**DATA SHOWN**
- - - -
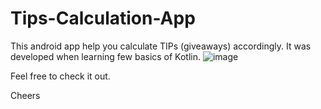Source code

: # Tips-Calculation-App

This android app help you calculate TIPs (giveaways) accordingly. 
It was developed when learning few basics of Kotlin.
![image](https://user-images.githubusercontent.com/45004836/125454979-945fc26e-57d9-4f92-961c-f61acac23134.png)

Feel free to check it out.

Cheers
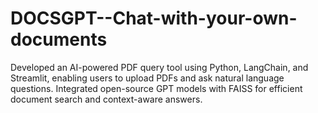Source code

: # DOCSGPT--Chat-with-your-own-documents
Developed an AI-powered PDF query tool using Python, LangChain, and Streamlit, enabling users to upload PDFs and ask natural language questions. Integrated open-source GPT models with FAISS for efficient document search and context-aware answers.
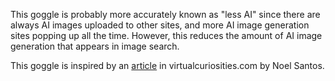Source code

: This goggle is probably more accurately known as "less AI" since there are always AI images uploaded to other sites, and more AI image generation sites popping up all the time. However, this reduces the amount of AI image generation that appears in image search. 

This goggle is inspired by an [article](https://www.virtualcuriosities.com/articles/1632/how-to-remove-ai-images-from-google-results) in virtualcuriosities.com by Noel Santos.
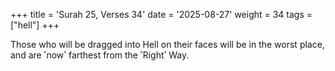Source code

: +++
title = 'Surah 25, Verses 34'
date = '2025-08-27'
weight = 34
tags = ["hell"]
+++

Those who will be dragged into Hell on their faces will be in the worst place, and are ˹now˺ farthest from the ˹Right˺ Way.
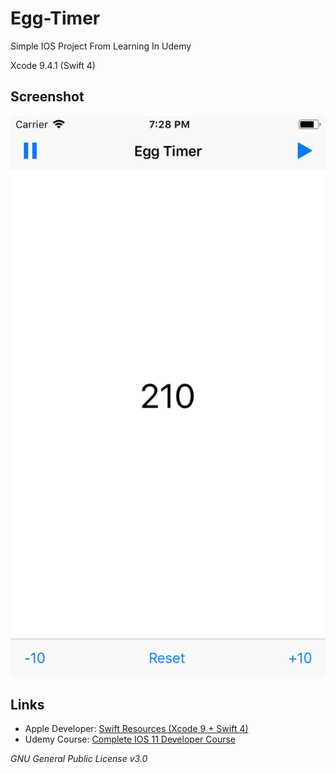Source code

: # Egg-Timer
Simple IOS Project From Learning In Udemy

Xcode 9.4.1 (Swift 4)

## Screenshot

![Egg-Timer](https://github.com/mabuak/Egg-Timer/blob/master/screenshot.png)

## Links
 - Apple Developer: [Swift Resources (Xcode 9 + Swift 4)](https://developer.apple.com/swift/resources/)
 - Udemy Course: [Complete IOS 11 Developer Course](https://www.udemy.com/complete-ios-11-developer-course)

*GNU General Public License v3.0*
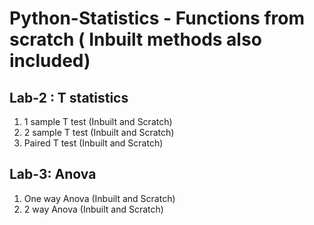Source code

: # Python-Statistics - Functions from scratch ( Inbuilt methods also included)


## Lab-2 : T statistics
1. 1 sample T test (Inbuilt and Scratch)
2. 2 sample T test (Inbuilt and Scratch)
3. Paired T test    (Inbuilt and Scratch)

## Lab-3: Anova
1. One way Anova  (Inbuilt and Scratch)
2. 2 way Anova     (Inbuilt and Scratch)
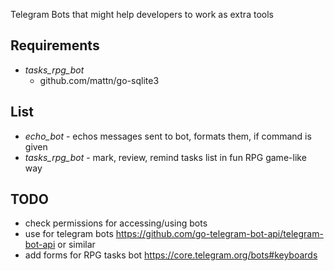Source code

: Telegram Bots that might help developers to work as extra tools
 

## Requirements
* _tasks_rpg_bot_
  * github.com/mattn/go-sqlite3

 
## List
* _echo_bot_ - echos messages sent to bot, formats them, if command is given
* _tasks_rpg_bot_ - mark, review, remind tasks list in fun RPG game-like way
 
 
## TODO
* check permissions for accessing/using bots
* use for telegram bots https://github.com/go-telegram-bot-api/telegram-bot-api or similar
* add forms for RPG tasks bot https://core.telegram.org/bots#keyboards
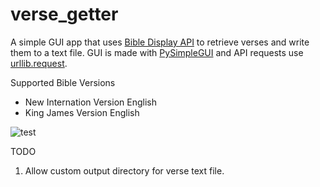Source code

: # verse_getter
A simple GUI app that uses [Bible Display API](https://ibibles.net/m/quote03.htm) to retrieve verses and write them to a text file.
GUI is made with [PySimpleGUI](https://pysimplegui.readthedocs.io/en/latest/) and API requests use [urllib.request](https://docs.python.org/3/library/urllib.request.html#module-urllib.request).

Supported Bible Versions
  - New Internation Version English
  - King James Version English

![test](https://user-images.githubusercontent.com/14161440/112121016-ab595800-8bb6-11eb-8b42-309e25e07ba4.png)

TODO
  1. Allow custom output directory for verse text file.


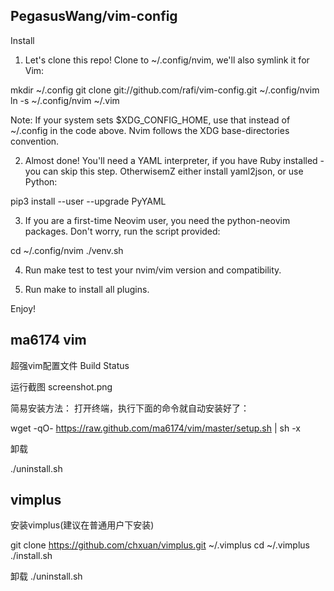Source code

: ## PegasusWang/vim-config

Install
1. Let's clone this repo! Clone to ~/.config/nvim, we'll also symlink it for Vim:

  mkdir ~/.config
  git clone git://github.com/rafi/vim-config.git ~/.config/nvim
  ln -s ~/.config/nvim ~/.vim

Note: If your system sets $XDG_CONFIG_HOME, use that instead of ~/.config in the code above. Nvim follows the XDG base-directories convention.

2. Almost done! You'll need a YAML interpreter, if you have Ruby installed - you can skip this step. OtherwisemZ either install yaml2json, or use Python:

pip3 install --user --upgrade PyYAML

3. If you are a first-time Neovim user, you need the python-neovim packages. Don't worry, run the script provided:

cd ~/.config/nvim
./venv.sh

4. Run make test to test your nvim/vim version and compatibility.


5. Run make to install all plugins.

Enjoy!


## ma6174 vim
超强vim配置文件
Build Status

运行截图
screenshot.png

简易安装方法：
打开终端，执行下面的命令就自动安装好了：

wget -qO- https://raw.github.com/ma6174/vim/master/setup.sh | sh -x

卸载 

./uninstall.sh

## vimplus
安装vimplus(建议在普通用户下安装)

git clone https://github.com/chxuan/vimplus.git ~/.vimplus
cd ~/.vimplus
./install.sh

卸载
./uninstall.sh


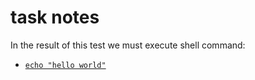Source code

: # task notes
In the result of this test we must execute shell command:
- [`echo "hello world"`](./test_output.files/cmd.log)
    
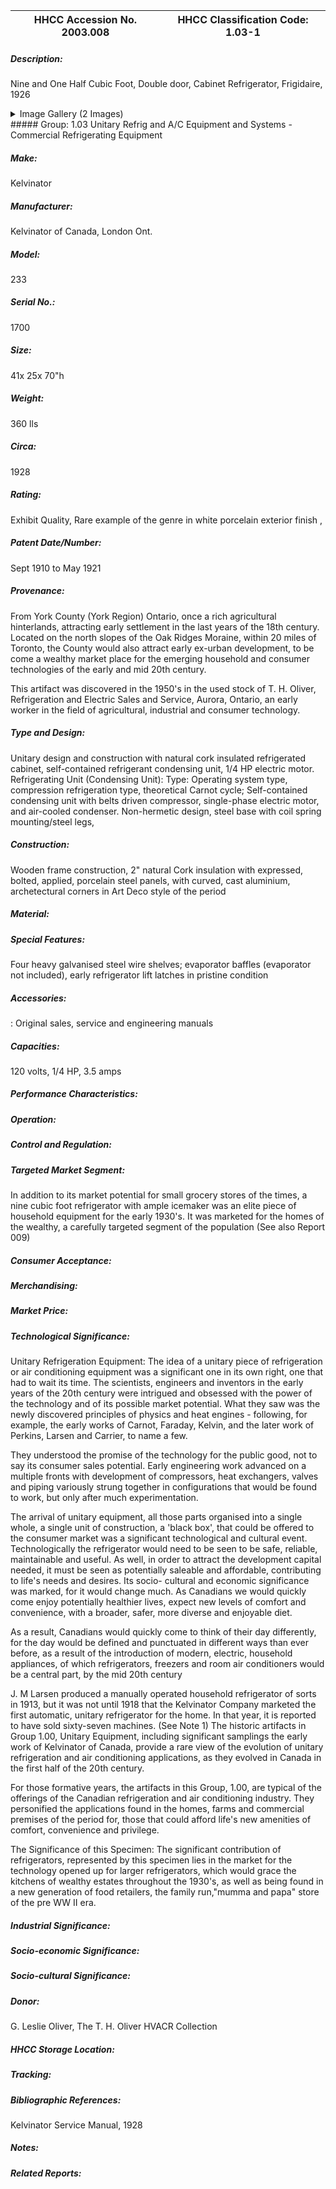 | **HHCC Accession No. 2003.008** |**HHCC Classification Code:  1.03-1**|
| ----------- | ----------- |
##### Description:
Nine and One Half Cubic Foot, Double door, Cabinet Refrigerator, Frigidaire, 1926


<details>
	<summary>Image Gallery (2 Images)</summary>
<div class="gallery gallery-wrapper--full" contenteditable="false" data-is-empty="false" data-translation="Add images" data-columns="6">
<figure class="gallery__item"><a href="#DOMAIN_NAME#gallery/1.03-1.jpg" data-size="512x768"><img src="#DOMAIN_NAME#gallery/1.03-1-thumbnail.jpg" alt=""></a></figure>
<figure class="gallery__item"><a href="#DOMAIN_NAME#gallery/1.03-1a.jpg" data-size="512x768"><img src="#DOMAIN_NAME#gallery/1.03-1a-thumbnail.jpg" alt=""></a></figure>
</div>
</details>
##### Group:
1.03 Unitary Refrig and A/C Equipment and Systems - Commercial Refrigerating Equipment

##### Make:
Kelvinator

##### Manufacturer:
Kelvinator of Canada, London Ont.

##### Model:
233

##### Serial No.:
1700

##### Size:
41x 25x 70"h

##### Weight:
360 lls

##### Circa:
1928

##### Rating:
Exhibit Quality, Rare example of the genre in white porcelain exterior finish ,

##### Patent Date/Number:
Sept 1910 to May 1921

##### Provenance:
From York County (York Region) Ontario, once a rich agricultural hinterlands, attracting early settlement in the last years of the 18th century. Located on the north slopes of the Oak Ridges Moraine, within 20 miles of Toronto, the County would also attract early ex-urban development, to be come a wealthy market place for the emerging household and consumer technologies of the early and mid 20th century. 

This artifact was discovered in the 1950's in the used stock of T. H. Oliver, Refrigeration and Electric Sales and Service, Aurora, Ontario, an early worker in the field of agricultural, industrial and consumer technology.

##### Type and Design:
Unitary design and construction with natural cork insulated refrigerated cabinet, self-contained refrigerant condensing unit, 1/4 HP electric motor. 
Refrigerating Unit (Condensing Unit): Type: Operating system type, compression refrigeration type, theoretical Carnot cycle; 
Self-contained condensing unit with belts driven compressor, single-phase electric motor, and air-cooled condenser. Non-hermetic design, steel base with coil spring mounting/steel legs,

##### Construction:
Wooden frame construction, 2" natural Cork insulation with expressed, bolted, applied, porcelain steel panels, with curved, cast aluminium, archetectural corners in Art Deco style of the period

##### Material:


##### Special Features:
Four heavy galvanised steel wire shelves; evaporator baffles (evaporator not included), early refrigerator lift latches in pristine condition

##### Accessories:
: 
Original sales, service and engineering manuals

##### Capacities:
120 volts, 1/4 HP, 3.5 amps

##### Performance Characteristics:


##### Operation:


##### Control and Regulation:


##### Targeted Market Segment:
In addition to its market potential for small grocery stores of the times, a  nine cubic foot refrigerator with ample icemaker was an elite piece of household equipment for the early 1930's. It was marketed for the homes of the wealthy, a carefully targeted segment of the population  (See also Report 009)

##### Consumer Acceptance:


##### Merchandising:


##### Market Price:


##### Technological Significance:
Unitary Refrigeration Equipment: The idea of a unitary piece of refrigeration or air conditioning equipment was a significant one in its own right, one that had to wait its time. The scientists, engineers and inventors in the early years of the 20th century were intrigued and obsessed with the power of the technology and of its possible market potential. What they saw was the newly discovered principles of physics and heat engines - following, for example, the early works of Carnot, Faraday, Kelvin, and the later work of Perkins, Larsen and Carrier, to name a few. 

They understood the promise of the technology for the public good, not to say its consumer sales potential. Early engineering work advanced on a multiple fronts with development of compressors, heat exchangers, valves and piping variously strung together in configurations that would be found to work, but only after much experimentation.

The arrival of unitary equipment, all those parts organised into a single whole, a single unit of construction, a 'black box', that could be offered to the consumer market was a significant technological and cultural event. Technologically the refrigerator would need to be seen to be safe, reliable, maintainable and useful. As well, in order to attract the development capital needed, it must be seen as potentially saleable and affordable, contributing to life's needs and desires. Its socio- cultural and economic significance was marked, for it would change much. As Canadians we would quickly come enjoy potentially healthier lives, expect new levels of comfort and convenience, with a broader, safer, more diverse and enjoyable diet. 

As a result, Canadians would quickly come to think of their day differently, for the day would be defined and punctuated in different ways than ever before, as a result of the introduction of modern, electric, household appliances, of which refrigerators, freezers and room air conditioners would be a central part, by the mid 20th century 

J. M Larsen produced a manually operated household refrigerator of sorts in 1913, but it was not until 1918 that the Kelvinator Company marketed the first automatic, unitary refrigerator for the home. In that year, it is reported to have sold sixty-seven machines. (See Note 1) The historic artifacts in Group 1.00, Unitary Equipment, including significant samplings the early work of Kelvinator of Canada, provide a rare view of the evolution of unitary refrigeration and air conditioning applications, as they evolved in Canada in the first half of the 20th century. 

For those formative years, the artifacts in this Group, 1.00, are typical of the offerings of the Canadian refrigeration and air conditioning industry. They personified the applications found in the homes, farms and commercial premises of the period for, those that could afford life's new amenities of comfort, convenience and privilege. 

The Significance of this Specimen: The significant contribution of refrigerators, represented by this specimen lies in the market for the technology opened up for larger refrigerators, which would grace the kitchens of wealthy estates throughout the 1930's, as well as being found in a new generation of food retailers, the family run,"mumma and papa" store of the pre WW II era.

##### Industrial Significance:


##### Socio-economic Significance:


##### Socio-cultural Significance:


##### Donor:
G. Leslie Oliver, The T. H. Oliver HVACR Collection

##### HHCC Storage Location:


##### Tracking:


##### Bibliographic References:
Kelvinator Service Manual, 1928

##### Notes:


##### Related Reports:

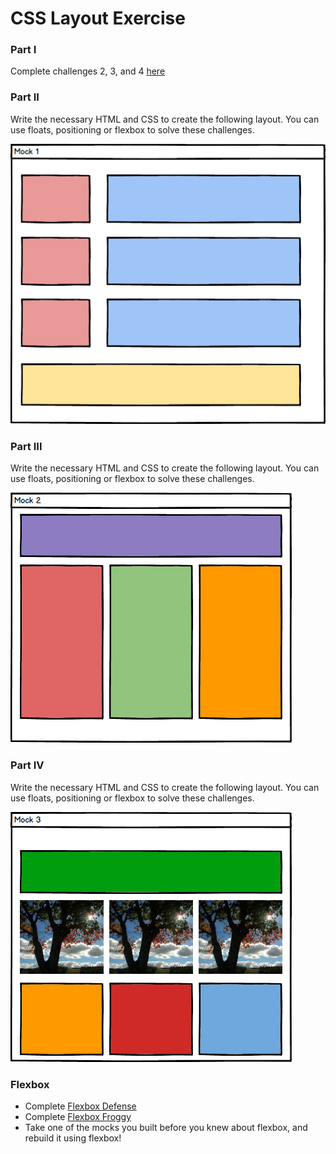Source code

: # CSS Layout Exercise

### Part I

Complete challenges 2, 3, and 4 [here](https://en.wikiversity.org/wiki/Web_Design/CSS_challenges)

### Part II

Write the necessary HTML and CSS to create the following layout. You can use floats, positioning or flexbox to solve these challenges.

![layout_mock1.png](./layout_mock1.png)

### Part III

Write the necessary HTML and CSS to create the following layout. You can use floats, positioning or flexbox to solve these challenges.

![layout_mock2.png](./layout_mock2.png)

### Part IV

Write the necessary HTML and CSS to create the following layout. You can use floats, positioning or flexbox to solve these challenges.

![layout_mock3.png](./layout_mock3.png)

### Flexbox

- Complete [Flexbox Defense](http://www.flexboxdefense.com/)
- Complete [Flexbox Froggy](http://flexboxfroggy.com/)
- Take one of the mocks you built before you knew about flexbox, and rebuild it using flexbox!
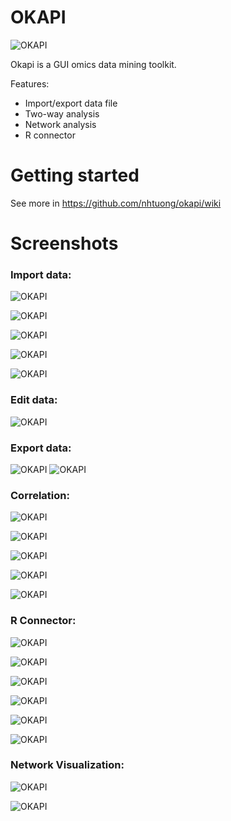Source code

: OKAPI
=====
![OKAPI](src/images/screenshot/1-splashscreen.png "OKAPI")

Okapi is a GUI omics data mining toolkit. 

Features:
- Import/export data file
- Two-way analysis
- Network analysis
- R connector

Getting started
=====

See more in https://github.com/nhtuong/okapi/wiki

Screenshots
=====

### Import data:

![OKAPI](src/images/screenshot/2-import-data.png "OKAPI")

![OKAPI](src/images/screenshot/2-import-data-2.png "OKAPI")

![OKAPI](src/images/screenshot/2-import-data-3.png "OKAPI")

![OKAPI](src/images/screenshot/2-import-data-4.png "OKAPI")

![OKAPI](src/images/screenshot/2-import-data-5.png "OKAPI")


### Edit data:

![OKAPI](src/images/screenshot/2-edit-data-1.png "OKAPI")


### Export data:

![OKAPI](src/images/screenshot/3-export-data-1.png "OKAPI")
![OKAPI](src/images/screenshot/3-export-data-2.png "OKAPI")

### Correlation:

![OKAPI](src/images/screenshot/4-tools-correlation-1.png "OKAPI")

![OKAPI](src/images/screenshot/4-tools-correlation-2.png "OKAPI")

![OKAPI](src/images/screenshot/4-tools-correlation-3.png "OKAPI")

![OKAPI](src/images/screenshot/4-tools-correlation-4.png "OKAPI")

![OKAPI](src/images/screenshot/4-tools-correlation-5.png "OKAPI")

### R Connector:

![OKAPI](src/images/screenshot/5-R-connector-1.png "OKAPI")

![OKAPI](src/images/screenshot/5-R-connector-2.png "OKAPI")

![OKAPI](src/images/screenshot/5-R-connector-3.png "OKAPI")

![OKAPI](src/images/screenshot/5-R-connector-4.png "OKAPI")

![OKAPI](src/images/screenshot/5-R-connector-5.png "OKAPI")

![OKAPI](src/images/screenshot/5-R-connector-6.png "OKAPI")

### Network Visualization:

![OKAPI](src/images/screenshot/6-net-analysis-1.png "OKAPI")

![OKAPI](src/images/screenshot/6-net-analysis-2.png "OKAPI")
- - - -
**EXERCISE INSTRUCTIONS**
Can the lines from the start of the records through the line with "## Requirements" be given again exactly, with the pictures left out?

**YOUR SOLUTION**
Source code

: # Tips-Calculation-App

This android app help you calculate TIPs (giveaways) accordingly. 
It was developed when learning few basics of Kotlin.
![image](https://user-images.githubusercontent.com/45004836/125454979-945fc26e-57d9-4f92-961c-f61acac23134.png)

Feel free to check it out.

Cheers
Source code

: # DOCSGPT--Chat-with-your-own-documents
Developed an AI-powered PDF query tool using Python, LangChain, and Streamlit, enabling users to upload PDFs and ask natural language questions. Integrated open-source GPT models with FAISS for efficient document search and context-aware answers.
Source code

: This goggle is probably more accurately known as "less AI" since there are always AI images uploaded to other sites, and more AI image generation sites popping up all the time. However, this reduces the amount of AI image generation that appears in image search. 

This goggle is inspired by an [article](https://www.virtualcuriosities.com/articles/1632/how-to-remove-ai-images-from-google-results) in virtualcuriosities.com by Noel Santos.
Source code

: +++
title = 'Surah 25, Verses 34'
date = '2025-08-27'
weight = 34
tags = ["hell"]
+++

Those who will be dragged into Hell on their faces will be in the worst place, and are ˹now˺ farthest from the ˹Right˺ Way.
Source code

: # Egg-Timer
Simple IOS Project From Learning In Udemy

Xcode 9.4.1 (Swift 4)

## Screenshot

![Egg-Timer](https://github.com/mabuak/Egg-Timer/blob/master/screenshot.png)

## Links
 - Apple Developer: [Swift Resources (Xcode 9 + Swift 4)](https://developer.apple.com/swift/resources/)
 - Udemy Course: [Complete IOS 11 Developer Course](https://www.udemy.com/complete-ios-11-developer-course)

*GNU General Public License v3.0*
Source code

: # Python-Statistics - Functions from scratch ( Inbuilt methods also included)


## Lab-2 : T statistics
1. 1 sample T test (Inbuilt and Scratch)
2. 2 sample T test (Inbuilt and Scratch)
3. Paired T test    (Inbuilt and Scratch)

## Lab-3: Anova
1. One way Anova  (Inbuilt and Scratch)
2. 2 way Anova     (Inbuilt and Scratch)
Source code

: Telegram Bots that might help developers to work as extra tools
 

## Requirements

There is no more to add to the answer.